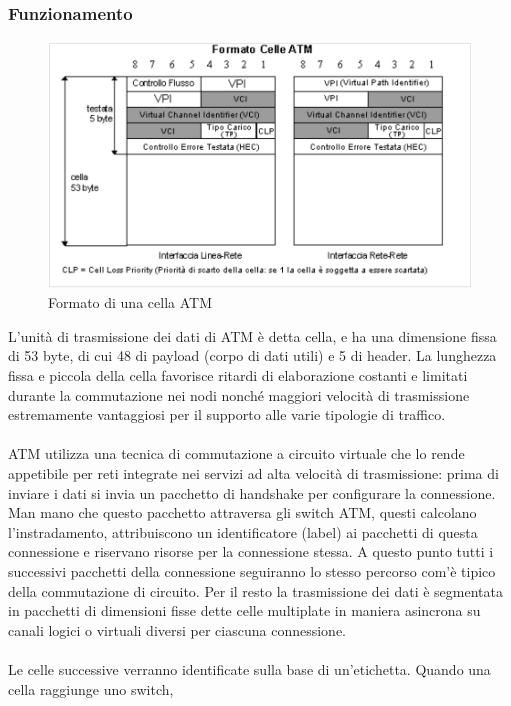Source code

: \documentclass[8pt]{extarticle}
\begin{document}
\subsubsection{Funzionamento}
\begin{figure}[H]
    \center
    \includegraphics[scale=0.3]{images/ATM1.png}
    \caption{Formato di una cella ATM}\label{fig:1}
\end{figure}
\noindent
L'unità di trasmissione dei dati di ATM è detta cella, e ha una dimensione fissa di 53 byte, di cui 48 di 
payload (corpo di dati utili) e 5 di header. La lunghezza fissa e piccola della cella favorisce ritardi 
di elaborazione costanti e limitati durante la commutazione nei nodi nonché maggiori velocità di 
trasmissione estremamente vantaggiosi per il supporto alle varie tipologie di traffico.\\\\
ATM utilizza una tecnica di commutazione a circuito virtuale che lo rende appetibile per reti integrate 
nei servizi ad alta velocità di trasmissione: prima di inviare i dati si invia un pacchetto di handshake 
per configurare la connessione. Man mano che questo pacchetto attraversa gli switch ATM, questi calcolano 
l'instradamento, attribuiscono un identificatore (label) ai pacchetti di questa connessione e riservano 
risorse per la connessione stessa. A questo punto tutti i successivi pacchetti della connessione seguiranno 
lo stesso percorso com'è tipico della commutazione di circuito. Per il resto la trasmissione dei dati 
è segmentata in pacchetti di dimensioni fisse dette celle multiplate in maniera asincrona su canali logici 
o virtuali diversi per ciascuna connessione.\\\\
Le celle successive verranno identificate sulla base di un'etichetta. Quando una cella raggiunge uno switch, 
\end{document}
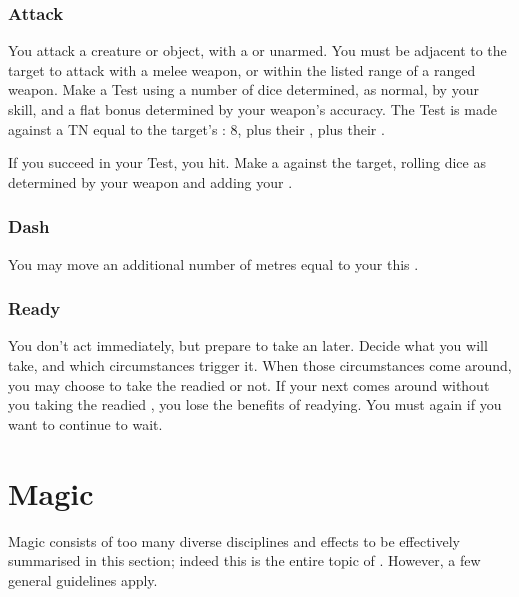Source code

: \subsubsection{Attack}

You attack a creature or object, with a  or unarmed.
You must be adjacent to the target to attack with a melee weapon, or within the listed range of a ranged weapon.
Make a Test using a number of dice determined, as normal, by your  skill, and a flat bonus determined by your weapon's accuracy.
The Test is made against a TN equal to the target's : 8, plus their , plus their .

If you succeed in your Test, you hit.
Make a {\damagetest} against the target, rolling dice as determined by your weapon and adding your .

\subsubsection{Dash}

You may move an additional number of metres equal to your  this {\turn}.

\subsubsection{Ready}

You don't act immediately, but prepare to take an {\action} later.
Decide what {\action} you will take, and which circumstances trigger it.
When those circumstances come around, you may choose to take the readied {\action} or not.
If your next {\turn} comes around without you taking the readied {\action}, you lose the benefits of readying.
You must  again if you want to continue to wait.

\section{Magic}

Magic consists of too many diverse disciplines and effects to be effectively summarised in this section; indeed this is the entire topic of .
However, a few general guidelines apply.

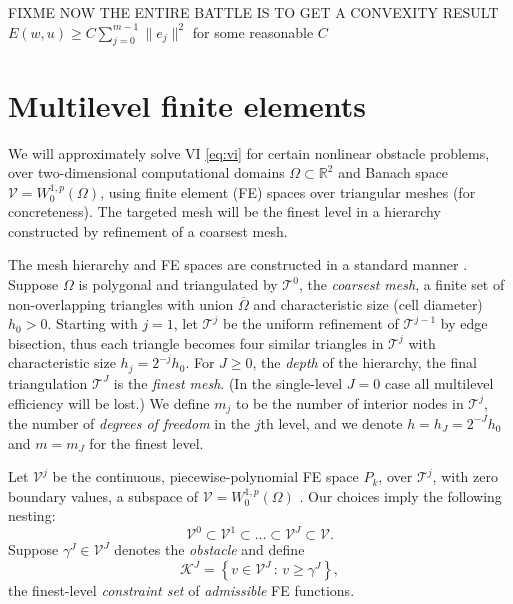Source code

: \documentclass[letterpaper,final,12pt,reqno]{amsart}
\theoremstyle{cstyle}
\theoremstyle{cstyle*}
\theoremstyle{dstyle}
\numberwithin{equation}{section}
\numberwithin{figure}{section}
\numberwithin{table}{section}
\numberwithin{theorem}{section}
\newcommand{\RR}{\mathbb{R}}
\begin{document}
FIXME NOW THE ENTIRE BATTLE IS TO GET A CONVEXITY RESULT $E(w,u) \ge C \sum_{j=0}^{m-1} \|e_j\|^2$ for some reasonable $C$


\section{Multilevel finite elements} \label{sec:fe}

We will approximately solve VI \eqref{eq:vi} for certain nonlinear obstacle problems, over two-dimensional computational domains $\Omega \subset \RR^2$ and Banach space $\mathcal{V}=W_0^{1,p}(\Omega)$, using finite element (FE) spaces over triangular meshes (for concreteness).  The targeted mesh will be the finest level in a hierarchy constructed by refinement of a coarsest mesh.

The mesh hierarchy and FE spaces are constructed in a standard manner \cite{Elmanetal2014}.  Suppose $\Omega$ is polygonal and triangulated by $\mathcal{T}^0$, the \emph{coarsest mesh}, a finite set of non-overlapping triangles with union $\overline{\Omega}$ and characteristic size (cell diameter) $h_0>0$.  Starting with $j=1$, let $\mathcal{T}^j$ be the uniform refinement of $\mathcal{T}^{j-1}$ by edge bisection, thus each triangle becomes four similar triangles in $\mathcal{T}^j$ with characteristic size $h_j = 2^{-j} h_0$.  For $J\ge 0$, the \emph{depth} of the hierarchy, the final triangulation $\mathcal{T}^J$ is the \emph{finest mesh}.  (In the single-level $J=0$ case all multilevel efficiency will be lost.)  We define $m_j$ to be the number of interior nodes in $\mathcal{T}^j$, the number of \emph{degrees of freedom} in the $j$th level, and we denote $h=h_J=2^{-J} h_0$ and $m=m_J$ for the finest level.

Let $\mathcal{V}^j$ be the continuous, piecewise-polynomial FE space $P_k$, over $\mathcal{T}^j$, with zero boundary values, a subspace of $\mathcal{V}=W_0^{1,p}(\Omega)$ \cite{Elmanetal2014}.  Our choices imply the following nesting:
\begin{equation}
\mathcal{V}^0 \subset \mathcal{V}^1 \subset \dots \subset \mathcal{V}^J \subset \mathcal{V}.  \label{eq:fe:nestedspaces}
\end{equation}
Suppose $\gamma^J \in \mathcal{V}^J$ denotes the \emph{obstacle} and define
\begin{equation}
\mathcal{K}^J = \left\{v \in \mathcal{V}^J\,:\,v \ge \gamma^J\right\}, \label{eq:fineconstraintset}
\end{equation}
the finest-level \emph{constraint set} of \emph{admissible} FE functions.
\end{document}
......
**What is being asked**
Which lines hold the word "final"? Return all of them from the records above.

**Exercise result**
: \documentclass[letterpaper,final,12pt,reqno]{amsart}
The mesh hierarchy and FE spaces are constructed in a standard manner \cite{Elmanetal2014}.  Suppose $\Omega$ is polygonal and triangulated by $\mathcal{T}^0$, the \emph{coarsest mesh}, a finite set of non-overlapping triangles with union $\overline{\Omega}$ and characteristic size (cell diameter) $h_0>0$.  Starting with $j=1$, let $\mathcal{T}^j$ be the uniform refinement of $\mathcal{T}^{j-1}$ by edge bisection, thus each triangle becomes four similar triangles in $\mathcal{T}^j$ with characteristic size $h_j = 2^{-j} h_0$.  For $J\ge 0$, the \emph{depth} of the hierarchy, the final triangulation $\mathcal{T}^J$ is the \emph{finest mesh}.  (In the single-level $J=0$ case all multilevel efficiency will be lost.)  We define $m_j$ to be the number of interior nodes in $\mathcal{T}^j$, the number of \emph{degrees of freedom} in the $j$th level, and we denote $h=h_J=2^{-J} h_0$ and $m=m_J$ for the finest level.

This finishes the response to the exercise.